Bernard de Ventadour, p. 81: Qui ben remira.

“Nul chevalier ne peut répondre dignement aux sentiments que l' amour inspire, si tout ce qu' il fait pour en donner des preuves ne lui paraît trop peu de chose en comparaison de ce qu' il juge devoir faire encore; il n' aime pas d' une ardeur véritable, s' il pense aimer assez vivement. Une telle opinion abaisse, dégrade l' amour; mais ce n' est point ainsi que j' aime: je jure, et j' en puis jurer par celle à qui je suis entièrement dévoué, que plus je la chéris, moins il me semble que je la chérisse comme elle le mérite." 

Aimeri de Bellinoi, App. (1): Nulz hom.

(1) Ces lettres renvoient à l' appendice dont on a parlé.

Ce n' était pas assez pour eux que de consacrer à leurs amantes tous les instants de la journée, ils s' en occupaient pendant les nuits, durant leur sommeil; et trop souvent ils ne connaissaient le bonheur qu' à la faveur de ces doux moments d' illusion que des songes consolateurs accordent quelquefois aux personnes infortunées, et sur-tout à celles qui le sont par l' amour:

“Souvent pendant mon sommeil, il me semble que je suis avec vous, et j' éprouve alors une si douce, une si vive jouissance, que je regarde mon réveil comme un malheur, quand il interrompt cette erreur enchanteresse. Oui, quand je m' éveille, je suis en proie à des desirs qui me tuent, et je consentirais à ce qu' un sommeil aussi heureux devînt éternel." Arnaud de Marueil, p. 215: Soven m' aven.
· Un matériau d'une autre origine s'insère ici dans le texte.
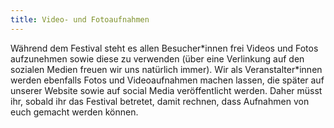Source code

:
 ```yaml
---
title: Video- und Fotoaufnahmen
---
```

Während dem Festival steht es allen Besucher\*innen frei Videos und Fotos aufzunehmen sowie diese zu verwenden (über eine Verlinkung auf den sozialen Medien freuen wir uns natürlich immer). Wir als Veranstalter\*innen werden ebenfalls Fotos und Videoaufnahmen machen lassen, die später auf unserer Website sowie auf social Media veröffentlicht werden. Daher müsst ihr, sobald ihr das Festival betretet, damit rechnen, dass Aufnahmen von euch gemacht werden können.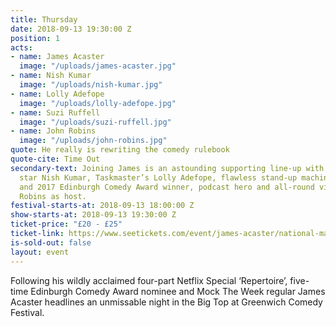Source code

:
 ```yaml
---
title: Thursday
date: 2018-09-13 19:30:00 Z
position: 1
acts:
- name: James Acaster
  image: "/uploads/james-acaster.jpg"
- name: Nish Kumar
  image: "/uploads/nish-kumar.jpg"
- name: Lolly Adefope
  image: "/uploads/lolly-adefope.jpg"
- name: Suzi Ruffell
  image: "/uploads/suzi-ruffell.jpg"
- name: John Robins
  image: "/uploads/john-robins.jpg"
quote: He really is rewriting the comedy rulebook
quote-cite: Time Out
secondary-text: Joining James is an astounding supporting line-up with The Mash Report
  star Nish Kumar, Taskmaster’s Lolly Adefope, flawless stand-up machine Suzi Ruffell
  and 2017 Edinburgh Comedy Award winner, podcast hero and all-round vibe magnet John
  Robins as host.
festival-starts-at: 2018-09-13 18:00:00 Z
show-starts-at: 2018-09-13 19:30:00 Z
ticket-price: "£20 - £25"
ticket-link: https://www.seetickets.com/event/james-acaster/national-maritime-museum/1241716
is-sold-out: false
layout: event
---
```


Following his wildly acclaimed four-part Netflix Special ‘Repertoire’, five-time Edinburgh Comedy Award nominee and Mock The Week regular James Acaster headlines an unmissable night in the Big Top at Greenwich Comedy Festival. 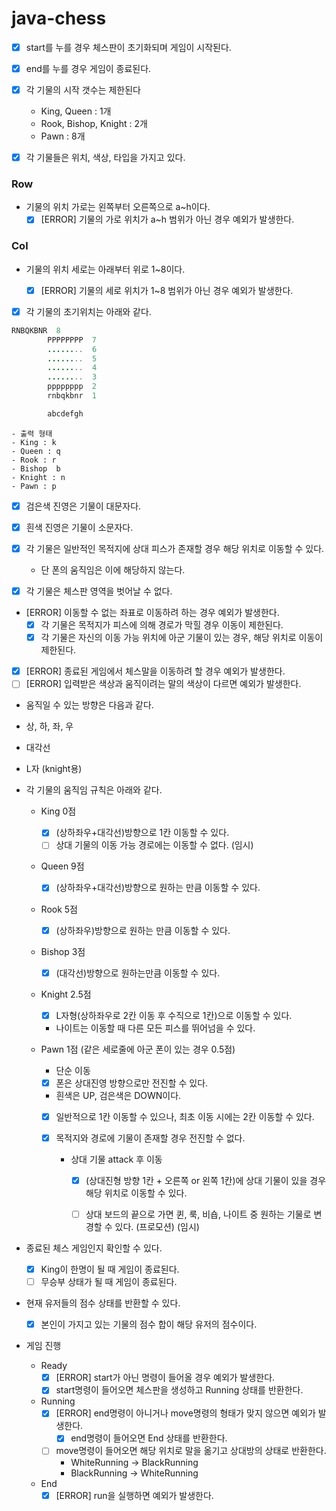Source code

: # java-chess

- [x] start를 누를 경우 체스판이 초기화되며 게임이 시작된다.
- [x] end를 누를 경우 게임이 종료된다.


- [x] 각 기물의 시작 갯수는 제한된다
  - King, Queen : 1개
  - Rook, Bishop, Knight : 2개
  - Pawn : 8개
- [x] 각 기물들은 위치, 색상, 타입을 가지고 있다.

### Row
- 기물의 위치 가로는 왼쪽부터 오른쪽으로 a~h이다.
  - [x] [ERROR] 기물의 가로 위치가 a~h 범위가 아닌 경우 예외가 발생한다.
### Col
- 기물의 위치 세로는 아래부터 위로 1~8이다.
  - [x] [ERROR] 기물의 세로 위치가 1~8 범위가 아닌 경우 예외가 발생한다.


- [x] 각 기물의 초기위치는 아래와 같다.
```java
RNBQKBNR  8
        PPPPPPPP  7
        ........  6
        ........  5
        ........  4
        ........  3
        pppppppp  2
        rnbqkbnr  1

        abcdefgh
```

```
- 출력 형태
- King : k
- Queen : q
- Rook : r
- Bishop  b
- Knight : n
- Pawn : p
```
- [x] 검은색 진영은 기물이 대문자다.
- [x] 흰색 진영은 기물이 소문자다.
  <br>


- [x] 각 기물은 일반적인 목적지에 상대 피스가 존재할 경우 해당 위치로 이동할 수 있다.
  - 단 폰의 움직임은 이에 해당하지 않는다.
- [x] 각 기물은 체스판 영역을 벗어날 수 없다.
- [ERROR] 이동할 수 없는 좌표로 이동하려 하는 경우 예외가 발생한다.
  - [x] 각 기물은 목적지가 피스에 의해 경로가 막힐 경우 이동이 제한된다.
  - [x] 각 기물은 자신의 이동 가능 위치에 아군 기물이 있는 경우, 해당 위치로 이동이 제한된다.
- [x] [ERROR] 종료된 게임에서 체스말을 이동하려 할 경우 예외가 발생한다.
- [ ] [ERROR] 입력받은 색상과 움직이려는 말의 색상이 다르면 예외가 발생한다.

- 움직일 수 있는 방향은 다음과 같다.
- 상, 하, 좌, 우
- 대각선
- L자 (knight용)

- 각 기물의 움직임 규칙은 아래와 같다.
  - King 0점
    - [x] (상하좌우+대각선)방향으로 1칸 이동할 수 있다.
    - [ ] 상대 기물의 이동 가능 경로에는 이동할 수 없다. (임시)
  - Queen 9점
    - [x] (상하좌우+대각선)방향으로 원하는 만큼 이동할 수 있다.
  - Rook 5점
    - [x] (상하좌우)방향으로 원하는 만큼 이동할 수 있다.
  - Bishop 3점
    - [x] (대각선)방향으로 원하는만큼 이동할 수 있다.
  - Knight 2.5점
    - [x] L자형(상하좌우로 2칸 이동 후 수직으로 1칸)으로 이동할 수 있다.
    - 나이트는 이동할 때 다른 모든 피스를 뛰어넘을 수 있다.

  - Pawn 1점 (같은 세로줄에 아군 폰이 있는 경우 0.5점)
    - 단순 이동
    - [x] 폰은 상대진영 방향으로만 전진할 수 있다.
    - 흰색은 UP, 검은색은 DOWN이다.
    - [x] 일반적으로 1칸 이동할 수 있으나, 최초 이동 시에는 2칸 이동할 수 있다.
    - [x] 목적지와 경로에 기물이 존재할 경우 전진할 수 없다.

      - 상대 기물 attack 후 이동
        - [x] (상대진형 방향 1칸 + 오른쪽 or 왼쪽 1칸)에 상대 기물이 있을 경우 해당 위치로 이동할 수 있다.
        - [ ] 상대 보드의 끝으로 가면 퀸, 룩, 비숍, 나이트 중 원하는 기물로 변경할 수 있다. (프로모션) (임시)


- 종료된 체스 게임인지 확인할 수 있다.
  - [x] King이 한명이 될 때 게임이 종료된다.
  - [ ] 무승부 상태가 될 때 게임이 종료된다.

- 현재 유저들의 점수 상태를 반환할 수 있다.
  - [x] 본인이 가지고 있는 기물의 점수 합이 해당 유저의 점수이다.


- 게임 진행
  - Ready
    - [x] [ERROR] start가 아닌 명령이 들어올 경우 예외가 발생한다.
    - [x] start명령이 들어오면 체스판을 생성하고 Running 상태를 반환한다.
  - Running
    - [x] [ERROR] end명령이 아니거나 move명령의 형태가 맞지 않으면 예외가 발생한다.
      - [x] end명령이 들어오면 End 상태를 반환한다.
    - [ ] move명령이 들어오면 해당 위치로 말을 옮기고 상대방의 상태로 반환한다.
      - WhiteRunning -> BlackRunning
      - BlackRunning -> WhiteRunning
  - End
    - [x] [ERROR] run을 실행하면 예외가 발생한다.
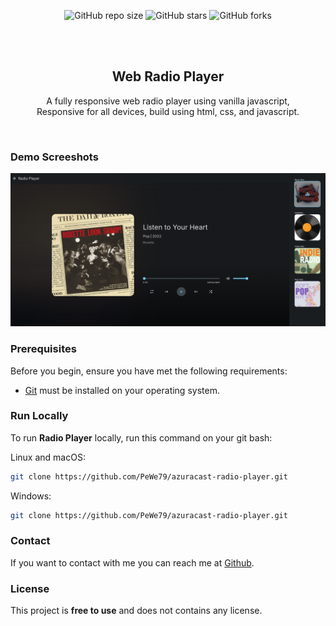 <div align="center">
  
  ![GitHub repo size](https://github.com/PeWe79/azuracast-radio-player?style=social)
  ![GitHub stars](https://github.com/PeWe79/azuracast-radio-player/stargazers?style=social)
  ![GitHub forks](https://github.com/PeWe79/azuracast-radio-player/forks?style=social)

  <br />
  <br />

  <h2 align="center">Web Radio Player</h2>

  A fully responsive web radio player using vanilla javascript, <br />Responsive for all devices, build using html, css, and javascript.

  <!-- <a href="https://PeWe79.github.io/azuracast-radio-player/"><strong>➥ Live Demo</strong></a> -->

</div>

<br />

### Demo Screeshots

![Radio Player Desktop Demo](./readme-images/desktop.png "Desktop Demo")

### Prerequisites

Before you begin, ensure you have met the following requirements:

* [Git](https://git-scm.com/downloads "Download Git") must be installed on your operating system.

### Run Locally

To run **Radio Player** locally, run this command on your git bash:

Linux and macOS:

```bash
git clone https://github.com/PeWe79/azuracast-radio-player.git
```

Windows:

```bash
git clone https://github.com/PeWe79/azuracast-radio-player.git
```

### Contact

If you want to contact with me you can reach me at [Github](https://www.github,.com.com/PeWe79).

### License

This project is **free to use** and does not contains any license.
“J' ai beau m' écarter, m' éloigner de vous, ô chère dame, telle est la vivacité de mon amour, qu' il est impossible que mon cœur se sépare de votre image! Même durant mon sommeil, j' imagine souvent folâtrer et rire avec vous; je goûte le suprême bonheur. Mais quand je m' éveille, je vois, je reconnais, j' éprouve que ce bonheur imaginaire s' est changé en tourment réel." Arnaud de Marueil, p. 218: Vas qualque part.

Toujours résignés lors même qu' ils avaient à supporter les plus grandes rigueurs de leurs belles, qu' on juge de quels transports ils étaient saisis, dans ces doux moments où ils pouvaient comparer leur bonheur actuel avec leurs peines passées!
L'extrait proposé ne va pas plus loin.